The impetus for the third article, by Corson et al., originated with a report by Jernigan et al. in 1991 (13). Although the basal ganglia was not thought to be an important structure in the neuropathology of schizophrenia (in contrast to Parkinson’s disease and Huntington’s disease), Jernigan et al. found larger lenticular nuclei in patients with schizophrenia than in healthy subjects and suggested that it was possibly due to deficiencies in synaptic pruning, a developmental neurobiological process that normally occurs in the second decade of life (14). Subsequent studies demonstrated that treatment-naive patients did not exhibit this effect and suggested that the larger volumes observed in cross-sectional studies were probably due to the effects of drug treatment and, more specifically, the persistent D2 antagonism of conventional neuroleptics (15). Moreover, the atypical antipsychotic drug clozapine did not produce such effects, presumably because of its low D2 affinity. With the introduction of additional atypical drugs with low(er) D2 affinities like clozapine, the question is what their effect on the basal ganglia would be.

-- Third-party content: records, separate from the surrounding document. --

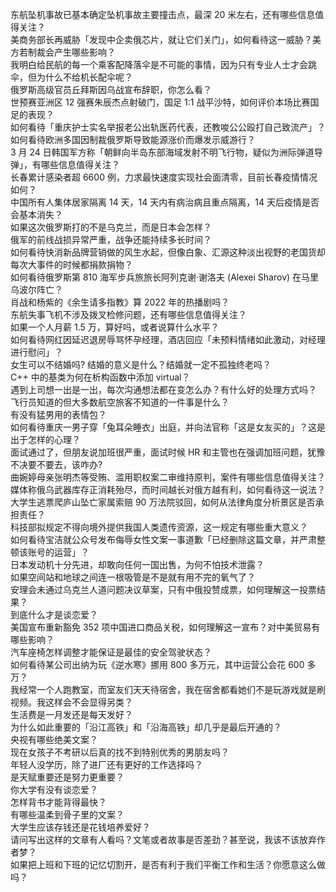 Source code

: 东航坠机事故已基本确定坠机事故主要撞击点，最深 20 米左右，还有哪些信息值得关注？  
美商务部长再威胁「发现中企卖俄芯片，就让它们关门」，如何看待这一威胁？美方若制裁会产生哪些影响？  
我明白给民航的每一个乘客配降落伞是不可能的事情，因为只有专业人士才会跳伞，但为什么不给机长配伞呢？  
俄罗斯高级官员丘拜斯因乌战宣布辞职，你怎么看？  
世预赛亚洲区 12 强赛朱辰杰点射破门，国足 1:1 战平沙特，如何评价本场比赛国足的表现？  
如何看待「重庆护士实名举报老公出轨医药代表，还教唆公公殴打自己致流产」？  
如何看待欧洲多国因制裁俄罗斯导致能源涨价而爆发示威游行？  
3 月 24 日韩国军方称「朝鲜向半岛东部海域发射不明飞行物，疑似为洲际弹道导弹」，有哪些信息值得关注？  
长春累计感染者超 6600 例，力求最快速度实现社会面清零，目前长春疫情情况如何？  
中国所有人集体居家隔离 14 天，14 天内有病治病且重点隔离，14 天后疫情是否会基本消失？  
如果这次俄罗斯打的不是乌克兰，而是日本会怎样？  
俄军的前线战损异常严重，战争还能持续多长时间？  
如何看待快消新品牌营销做的风生水起，但像白象、汇源这种淡出视野的老国货却每次大事件的时候都捐款捐物？  
如何看待俄罗斯第 810 海军步兵旅旅长阿列克谢·谢洛夫 (Alexei Sharov) 在马里乌波尔阵亡？  
肖战和杨紫的《余生请多指教》算 2022 年的热播剧吗？  
东航失事飞机不涉及拨叉检修问题，还有哪些信息值得关注？  
如果一个人月薪 1.5 万，算好吗，或者说算什么水平？  
如何看待网红因延迟退房辱骂怀孕经理，酒店回应「未预料情绪如此激动，对经理进行慰问」？  
女生可以不结婚吗? 结婚的意义是什么？结婚就一定不孤独终老吗？  
C++ 中的基类为何在析构函数中添加 virtual？  
遇到上司想一出是一出，每次沟通想法都在变怎么办？有什么好的处理方式吗？  
飞行员知道的但大多数航空旅客不知道的一件事是什么？  
有没有猛男用的表情包？  
如何看待重庆一男子穿「兔耳朵睡衣」出庭，并向法官称「这是女友买的」？这是出于怎样的心理？  
面试通过了，但朋友说加班很严重，面试时候 HR 和主管也在强调加班问题，犹豫不决要不要去，该咋办?  
曲婉婷母亲张明杰等受贿、滥用职权案二审维持原判，案件有哪些信息值得关注？  
媒体称俄乌武器库存正消耗殆尽，而时间越长对俄方越有利，如何看待这一说法？  
大学生逃票爬庐山坠亡家属索赔 90 万法院驳回，如何从法律角度分析景区是否承担责任？  
科技部拟规定不得向境外提供我国人类遗传资源，这一规定有哪些重大意义？  
如何看待宝洁就公众号发布侮辱女性文案一事道歉「已经删除这篇文章，并严肃整顿该账号的运营」？  
日本发动机十分先进，却敢向任何一国出售，为何不怕技术泄露？  
如果空间站和地球之间连一根吸管是不是就有用不完的氧气了？  
安理会未通过乌克兰人道问题决议草案，只有中俄投赞成票，如何理解这一投票结果？  
到底什么才是谈恋爱？  
美国宣布重新豁免 352 项中国进口商品关税，如何理解这一宣布？对中美贸易有哪些影响？  
汽车座椅怎样调整才能保证是最佳的安全驾驶状态？  
如何看待某公司出纳为玩《逆水寒》挪用 800 多万元，其中运营公会花 600 多万？  
我经常一个人跑教室，而室友们天天待宿舍，我在宿舍都看她们不是玩游戏就是刷视频。我这样会不会显得另类？  
生活费是一月发还是每天发好？  
为什么如此重要的「沿江高铁」和「沿海高铁」却几乎是最后开通的？  
央视有哪些绝美文案？  
现在女孩子不考研以后真的找不到特别优秀的男朋友吗？  
年轻人没学历，除了进厂还有更好的工作选择吗？  
是天赋重要还是努力更重要？  
你大学有没有谈恋爱？  
怎样背书才能背得最快？  
有哪些温柔到骨子里的文案？  
大学生应该存钱还是花钱培养爱好？  
请问写出这样的文章有人看吗？文笔或者故事是否差劲？甚至说，我该不该放弃作者梦？  
如果把上班和下班的记忆切割开，是否有利于我们平衡工作和生活？你愿意这么做吗？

Corson et al. have begun to answer that question by their study. They found that patients treated with olanzapine and risperidone, as well as clozapine, exhibited smaller volumes in the caudate-putamen. It will be important to know the comparative effects of the different atypical antipsychotics on this measure of drug effect because the drugs differ in their D2 affinities as well as their effects on other neuroreceptors that modulate dopamine neurotransmission in the striatum (16). It will also be of interest to determine the clinical correlates of the volume changes that occur and see whether increases are associated with extrapyramidal symptoms, tardive dyskinesia, treatment outcome, etc. The authors make the interesting suggestion that the volume decreases seen in the patients treated with atypical antipsychotics may not be simply a reversal of the volume enlargements produced by previous exposure to neuroleptics but could also be due to the effects of the atypical drugs. This suggestion is consistent with preclinical data showing a similar volume-reducing effect of clozapine (17). If true, this observation would have important implications for our understanding of previous neuroimaging studies in schizophrenia.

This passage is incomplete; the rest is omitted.